The purpose of having a prior distribution $p(z)$ in any generative adversarial network is to be able to smoothly match a latent code $z$ in a known distribution to an input $x$ in the domain and vice versa. The encoder of a simple autoencoder, without any additional measures other than the in typical pipeline
$$x \rightarrow E \rightarrow z \rightarrow D \rightarrow x'$$
would only require $x$ to approach $x' = D(E(x))$, and for that purpose the decoder may simply learn to reconstruct $x$ regardless of the distribution obtained from $E$. This means that $p(z)$ can be very irregular, making generation of new samples less feasible. Even with slight changes to the bottleneck vector, we cannot be sure that the encoder would ever be able to produce that code with any $x$.
In an adversarial autoencoder (AAE) however, the encoder's job is two-fold: it encodes inputs in $p(x)$ to the respective code in $q(z)$ so that:
- it minimizes the reconstruction cost $f(x, D(E(x)))$ (where $f$ is a distance metric between samples, such as the mean squared error);
- while it learns to adapt $q(z)$ to the prior distribution $p(x)$.
The latter task is effectively enforced because the discriminator receives:
- positive feedback from codes in $p(z)$;
- and negative feedback from codes in $q(z)$.
Even if the discriminator might not know anything about any of the two distributions at the beginning, it is only a matter of making enough iterations before it does. The ideal encoder will manage to trick the discriminator to the point of having approximately 50% accuracy in the discrimination process.
Also note that $p(x)$ may not be just a Gaussian or uniform distribution (as in, some sort of noise).

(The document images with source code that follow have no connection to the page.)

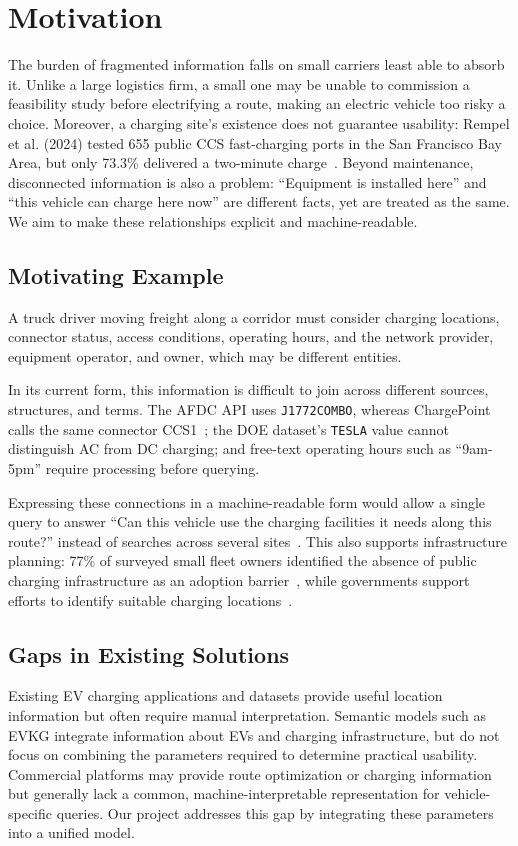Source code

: \documentclass[sigconf]{acmart}
\begin{document}
\section{Motivation}
The burden of fragmented information falls on small carriers least able to absorb it. Unlike a large logistics firm, a small one may be unable to commission a feasibility study before electrifying a route, making an electric vehicle too risky a choice. Moreover, a charging site's existence does not guarantee usability: Rempel et al. (2024) tested 655 public CCS fast-charging ports in the San Francisco Bay Area, but only 73.3\% delivered a two-minute charge~\cite{rempel2024reliability}. Beyond maintenance, disconnected information is also a problem: ``Equipment is installed here'' and ``this vehicle can charge here now'' are different facts, yet are treated as the same. We aim to make these relationships explicit and machine-readable.

\subsection{Motivating Example}
A truck driver moving freight along a corridor must consider charging locations, connector status, access conditions, operating hours, and the network provider, equipment operator, and owner, which may be different entities.

In its current form, this information is difficult to join across different sources, structures, and terms. The AFDC API uses \texttt{J1772COMBO}, whereas ChargePoint calls the same connector CCS1~\cite{afdc_connector_api, chargepoint_connector_types}; the DOE dataset's \texttt{TESLA} value cannot distinguish AC from DC charging; and free-text operating hours such as ``9am-5pm'' require processing before querying.

Expressing these connections in a machine-readable form would allow a single query to answer ``Can this vehicle use the charging facilities it needs along this route?'' instead of searches across several sites~\cite{evkg}. This also supports infrastructure planning: 77\% of surveyed small fleet owners identified the absence of public charging infrastructure as an adoption barrier~\cite{bhardwaj2024fleets}, while governments support efforts to identify suitable charging locations~\cite{nrcan2024rfp}.

\subsection{Gaps in Existing Solutions}
Existing EV charging applications and datasets provide useful location information but often require manual interpretation. Semantic models such as EVKG integrate information about EVs and charging infrastructure, but do not focus on combining the parameters required to determine practical usability. Commercial platforms may provide route optimization or charging information but generally lack a common, machine-interpretable representation for vehicle-specific queries. Our project addresses this gap by integrating these parameters into a unified model.
\end{document}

Quoting from Goodfellow's Deep Learning book (chapter 20):
When developing generative models, we often wish to extend neural networks to implement stochastic transformations of $x$. One straightforward way to do this is to augment the neural network with extra inputs $z$ that are sampled from some simple probability distribution, such as a uniform or Gaussian distribution. The neural network can then continue to perform deterministic computation internally, but the function $f(x, z)$ will appear stochastic to an observer who does not have access to $z$.
Although denoising autoencoders rely on this aspect to learn a model that ignores noise from a sample, the same paper on AAEs (section 2.3) shows that combining noise with a one-hot encoded vector of classes can be used to incorporate label information about the sample. This information is only provided to the discriminator, but it still influences how the encoder produces $q(z)$.